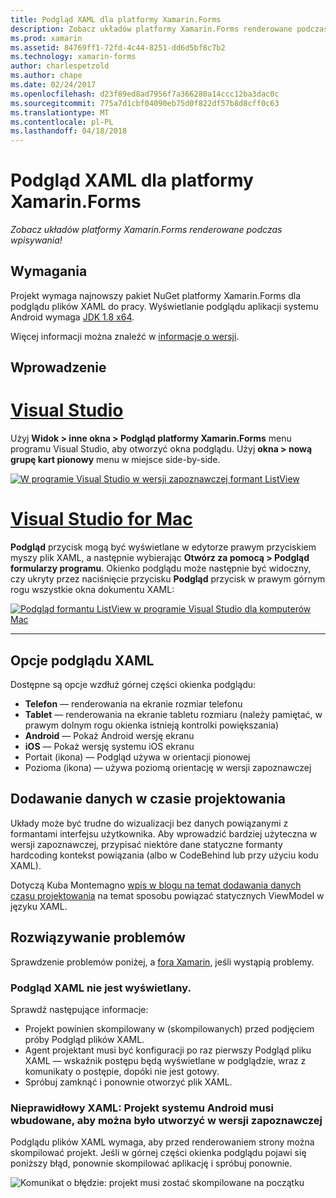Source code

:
 ```yaml
---
title: Podgląd XAML dla platformy Xamarin.Forms
description: Zobacz układów platformy Xamarin.Forms renderowane podczas wpisywania!
ms.prod: xamarin
ms.assetid: 84769ff1-72fd-4c44-8251-dd6d5bf8c7b2
ms.technology: xamarin-forms
author: charlespetzold
ms.author: chape
ms.date: 02/24/2017
ms.openlocfilehash: d23f89ed8ad7956f7a366280a14ccc12ba3dac0c
ms.sourcegitcommit: 775a7d1cbf04090eb75d0f822df57b8d8cff0c63
ms.translationtype: MT
ms.contentlocale: pl-PL
ms.lasthandoff: 04/18/2018
---
```

# <a name="xaml-previewer-for-xamarinforms"></a>Podgląd XAML dla platformy Xamarin.Forms

_Zobacz układów platformy Xamarin.Forms renderowane podczas wpisywania!_

## <a name="requirements"></a>Wymagania

Projekt wymaga najnowszy pakiet NuGet platformy Xamarin.Forms dla podglądu plików XAML do pracy. Wyświetlanie podglądu aplikacji systemu Android wymaga [JDK 1.8 x64](http://www.oracle.com/technetwork/java/javase/downloads/jdk8-downloads-2133151.html).

Więcej informacji można znaleźć w [informacje o wersji](https://developer.xamarin.com/releases/studio/xamarin.studio_6.2/xamarin.studio_6.2/#Xamarin_Forms_Previewer).

## <a name="getting-started"></a>Wprowadzenie

# <a name="visual-studiotabvswin"></a>[Visual Studio](#tab/vswin)

Użyj **Widok > inne okna > Podgląd platformy Xamarin.Forms** menu programu Visual Studio, aby otworzyć okna podglądu. Użyj **okna > nową grupę kart pionowy** menu w miejsce side-by-side.

[![W programie Visual Studio w wersji zapoznawczej formant ListView](xaml-previewer-images/xamlp-list-vs-sml.png "podgląd formularzy w programie Visual Studio")](xaml-previewer-images/xamlp-list-vs.png#lightbox "podgląd formularzy w programie Visual Studio")

# <a name="visual-studio-for-mactabvsmac"></a>[Visual Studio for Mac](#tab/vsmac)

**Podgląd** przycisk mogą być wyświetlane w edytorze prawym przyciskiem myszy plik XAML, a następnie wybierając **Otwórz za pomocą > Podgląd formularzy programu**. Okienko podglądu może następnie być widoczny, czy ukryty przez naciśnięcie przycisku **Podgląd** przycisk w prawym górnym rogu wszystkie okna dokumentu XAML:

[![Podgląd formantu ListView w programie Visual Studio dla komputerów Mac](xaml-previewer-images/xamlp-list-sml.png "podgląd formularzy w programie Visual Studio for Mac")](xaml-previewer-images/xamlp-list.png#lightbox "podgląd formularzy w programie Visual Studio dla komputerów Mac")

-----

## <a name="xaml-preview-options"></a>Opcje podglądu XAML

Dostępne są opcje wzdłuż górnej części okienka podglądu:

* **Telefon** — renderowania na ekranie rozmiar telefonu
* **Tablet** — renderowania na ekranie tabletu rozmiaru (należy pamiętać, w prawym dolnym rogu okienka istnieją kontrolki powiększania)
* **Android** — Pokaż Android wersję ekranu
* **iOS** — Pokaż wersję systemu iOS ekranu
* Portait (ikona) — Podgląd używa w orientacji pionowej
* Pozioma (ikona) — używa poziomą orientację w wersji zapoznawczej

## <a name="adding-design-time-data"></a>Dodawanie danych w czasie projektowania

Układy może być trudne do wizualizacji bez danych powiązanymi z formantami interfejsu użytkownika. Aby wprowadzić bardziej użyteczna w wersji zapoznawczej, przypisać niektóre dane statyczne formanty hardcoding kontekst powiązania (albo w CodeBehind lub przy użyciu kodu XAML).

Dotyczą Kuba Montemagno [wpis w blogu na temat dodawania danych czasu projektowania](http://motzcod.es/post/143702671962/xamarinforms-xaml-previewer-design-time-data) na temat sposobu powiązać statycznych ViewModel w języku XAML.

## <a name="troubleshooting"></a>Rozwiązywanie problemów

Sprawdzenie problemów poniżej, a [fora Xamarin](https://forums.xamarin.com/categories/xamarin-forms), jeśli wystąpią problemy.

### <a name="xaml-preview-isnt-showing"></a>Podgląd XAML nie jest wyświetlany.

Sprawdź następujące informacje:

* Projekt powinien skompilowany w (skompilowanych) przed podjęciem próby Podgląd plików XAML.
* Agent projektant musi być konfiguracji po raz pierwszy Podgląd pliku XAML — wskaźnik postępu będą wyświetlane w podglądzie, wraz z komunikaty o postępie, dopóki nie jest gotowy.
* Spróbuj zamknąć i ponownie otworzyć plik XAML.

### <a name="invalid-xaml-the-android-project-needs-to-built-before-preview-can-be-created"></a>Nieprawidłowy XAML: Projekt systemu Android musi wbudowane, aby można było utworzyć w wersji zapoznawczej

Podglądu plików XAML wymaga, aby przed renderowaniem strony można skompilować projekt.
Jeśli w górnej części okienka podglądu pojawi się poniższy błąd, ponownie skompilować aplikację i spróbuj ponownie.

![Komunikat o błędzie: projekt musi zostać skompilowane na początku](xaml-previewer-images/error-not-built-sml.png "komunikat o błędzie: Skompiluj ponownie projekt")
□ □ □ □
§ **Work item**: Full transcription of the material, exact in every line, without images.

§ **Answer to this problem**:
Source code

:
 ```yaml
---
title: Podgląd XAML dla platformy Xamarin.Forms
description: Zobacz układów platformy Xamarin.Forms renderowane podczas wpisywania!
ms.prod: xamarin
ms.assetid: 84769ff1-72fd-4c44-8251-dd6d5bf8c7b2
ms.technology: xamarin-forms
author: charlespetzold
ms.author: chape
ms.date: 02/24/2017
ms.openlocfilehash: d23f89ed8ad7956f7a366280a14ccc12ba3dac0c
ms.sourcegitcommit: 775a7d1cbf04090eb75d0f822df57b8d8cff0c63
ms.translationtype: MT
ms.contentlocale: pl-PL
ms.lasthandoff: 04/18/2018
---
```

# <a name="xaml-previewer-for-xamarinforms"></a>Podgląd XAML dla platformy Xamarin.Forms

_Zobacz układów platformy Xamarin.Forms renderowane podczas wpisywania!_

## <a name="requirements"></a>Wymagania

Projekt wymaga najnowszy pakiet NuGet platformy Xamarin.Forms dla podglądu plików XAML do pracy. Wyświetlanie podglądu aplikacji systemu Android wymaga [JDK 1.8 x64](http://www.oracle.com/technetwork/java/javase/downloads/jdk8-downloads-2133151.html).

Więcej informacji można znaleźć w [informacje o wersji](https://developer.xamarin.com/releases/studio/xamarin.studio_6.2/xamarin.studio_6.2/#Xamarin_Forms_Previewer).

## <a name="getting-started"></a>Wprowadzenie

# <a name="visual-studiotabvswin"></a>[Visual Studio](#tab/vswin)

Użyj **Widok > inne okna > Podgląd platformy Xamarin.Forms** menu programu Visual Studio, aby otworzyć okna podglądu. Użyj **okna > nową grupę kart pionowy** menu w miejsce side-by-side.

[![W programie Visual Studio w wersji zapoznawczej formant ListView](xaml-previewer-images/xamlp-list-vs-sml.png "podgląd formularzy w programie Visual Studio")](xaml-previewer-images/xamlp-list-vs.png#lightbox "podgląd formularzy w programie Visual Studio")

# <a name="visual-studio-for-mactabvsmac"></a>[Visual Studio for Mac](#tab/vsmac)

**Podgląd** przycisk mogą być wyświetlane w edytorze prawym przyciskiem myszy plik XAML, a następnie wybierając **Otwórz za pomocą > Podgląd formularzy programu**. Okienko podglądu może następnie być widoczny, czy ukryty przez naciśnięcie przycisku **Podgląd** przycisk w prawym górnym rogu wszystkie okna dokumentu XAML:

[![Podgląd formantu ListView w programie Visual Studio dla komputerów Mac](xaml-previewer-images/xamlp-list-sml.png "podgląd formularzy w programie Visual Studio for Mac")](xaml-previewer-images/xamlp-list.png#lightbox "podgląd formularzy w programie Visual Studio dla komputerów Mac")

-----

## <a name="xaml-preview-options"></a>Opcje podglądu XAML

Dostępne są opcje wzdłuż górnej części okienka podglądu:

* **Telefon** — renderowania na ekranie rozmiar telefonu
* **Tablet** — renderowania na ekranie tabletu rozmiaru (należy pamiętać, w prawym dolnym rogu okienka istnieją kontrolki powiększania)
* **Android** — Pokaż Android wersję ekranu
* **iOS** — Pokaż wersję systemu iOS ekranu
* Portait (ikona) — Podgląd używa w orientacji pionowej
* Pozioma (ikona) — używa poziomą orientację w wersji zapoznawczej

## <a name="adding-design-time-data"></a>Dodawanie danych w czasie projektowania

Układy może być trudne do wizualizacji bez danych powiązanymi z formantami interfejsu użytkownika. Aby wprowadzić bardziej użyteczna w wersji zapoznawczej, przypisać niektóre dane statyczne formanty hardcoding kontekst powiązania (albo w CodeBehind lub przy użyciu kodu XAML).

Dotyczą Kuba Montemagno [wpis w blogu na temat dodawania danych czasu projektowania](http://motzcod.es/post/143702671962/xamarinforms-xaml-previewer-design-time-data) na temat sposobu powiązać statycznych ViewModel w języku XAML.

## <a name="troubleshooting"></a>Rozwiązywanie problemów

Sprawdzenie problemów poniżej, a [fora Xamarin](https://forums.xamarin.com/categories/xamarin-forms), jeśli wystąpią problemy.

### <a name="xaml-preview-isnt-showing"></a>Podgląd XAML nie jest wyświetlany.

Sprawdź następujące informacje:

* Projekt powinien skompilowany w (skompilowanych) przed podjęciem próby Podgląd plików XAML.
* Agent projektant musi być konfiguracji po raz pierwszy Podgląd pliku XAML — wskaźnik postępu będą wyświetlane w podglądzie, wraz z komunikaty o postępie, dopóki nie jest gotowy.
* Spróbuj zamknąć i ponownie otworzyć plik XAML.

### <a name="invalid-xaml-the-android-project-needs-to-built-before-preview-can-be-created"></a>Nieprawidłowy XAML: Projekt systemu Android musi wbudowane, aby można było utworzyć w wersji zapoznawczej

Podglądu plików XAML wymaga, aby przed renderowaniem strony można skompilować projekt.
Jeśli w górnej części okienka podglądu pojawi się poniższy błąd, ponownie skompilować aplikację i spróbuj ponownie.

![Komunikat o błędzie: projekt musi zostać skompilowane na początku](xaml-previewer-images/error-not-built-sml.png "komunikat o błędzie: Skompiluj ponownie projekt")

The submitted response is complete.